DATA FOR ANALYSIS →
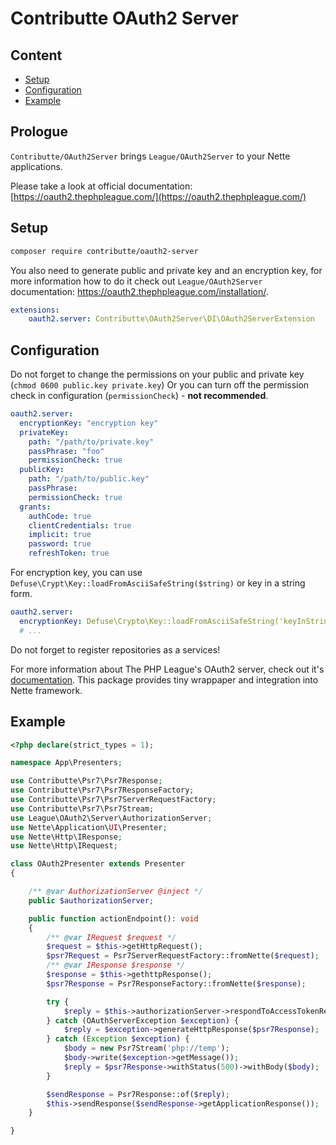 # Contributte OAuth2 Server

## Content

- [Setup](#setup)
- [Configuration](#configuration)
- [Example](#example)

## Prologue

`Contributte/OAuth2Server` brings `League/OAuth2Server` to your Nette applications.

Please take a look at official documentation: [https://oauth2.thephpleague.com/](https://oauth2.thephpleague.com/)

## Setup

```bash
composer require contributte/oauth2-server
```

You also need to generate public and private key and an encryption key, for more information how to do it check out `League/OAuth2Server` documentation: https://oauth2.thephpleague.com/installation/.

```yaml
extensions:
    oauth2.server: Contributte\OAuth2Server\DI\OAuth2ServerExtension
```

## Configuration

Do not forget to change the permissions on your public and private key (`chmod 0600 public.key private.key`)
Or you can turn off the permission check in configuration (`permissionCheck`) - **not recommended**.

```yaml
oauth2.server:
  encryptionKey: "encryption key"
  privateKey:
    path: "/path/to/private.key"
    passPhrase: "foo"
    permissionCheck: true
  publicKey:
    path: "/path/to/public.key"
    passPhrase:
    permissionCheck: true
  grants:
    authCode: true
    clientCredentials: true
    implicit: true
    password: true
    refreshToken: true
```

For encryption key, you can use `Defuse\Crypt\Key::loadFromAsciiSafeString($string)` or key in a string form.
```yaml
oauth2.server:
  encryptionKey: Defuse\Crypto\Key::loadFromAsciiSafeString('keyInStringForm')
  # ...
```

Do not forget to register repositories as a services!

For more information about The PHP League's OAuth2 server, check out it's [documentation](https://oauth2.thephpleague.com/). This package provides tiny wrappaper and integration into Nette framework.


## Example

```php
<?php declare(strict_types = 1);

namespace App\Presenters;

use Contributte\Psr7\Psr7Response;
use Contributte\Psr7\Psr7ResponseFactory;
use Contributte\Psr7\Psr7ServerRequestFactory;
use Contributte\Psr7\Psr7Stream;
use League\OAuth2\Server\AuthorizationServer;
use Nette\Application\UI\Presenter;
use Nette\Http\IResponse;
use Nette\Http\IRequest;

class OAuth2Presenter extends Presenter
{

    /** @var AuthorizationServer @inject */
    public $authorizationServer;

    public function actionEndpoint(): void
    {
        /** @var IRequest $request */
        $request = $this->getHttpRequest();
        $psr7Request = Psr7ServerRequestFactory::fromNette($request);
        /** @var IResponse $response */
        $response = $this->gethttpResponse();
        $psr7Response = Psr7ResponseFactory::fromNette($response);

        try {
            $reply = $this->authorizationServer->respondToAccessTokenRequest($psr7Request, $psr7Response);
        } catch (OAuthServerException $exception) {
            $reply = $exception->generateHttpResponse($psr7Response);
        } catch (Exception $exception) {
            $body = new Psr7Stream('php://temp');
            $body->write($exception->getMessage());
            $reply = $psr7Response->withStatus(500)->withBody($body);
        }

        $sendResponse = Psr7Response::of($reply);
        $this->sendResponse($sendResponse->getApplicationResponse());
    }

}
```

THE TASK →
Return the number of lines in the records holding the string "forget", without any other words.

TASK OUTPUT →
2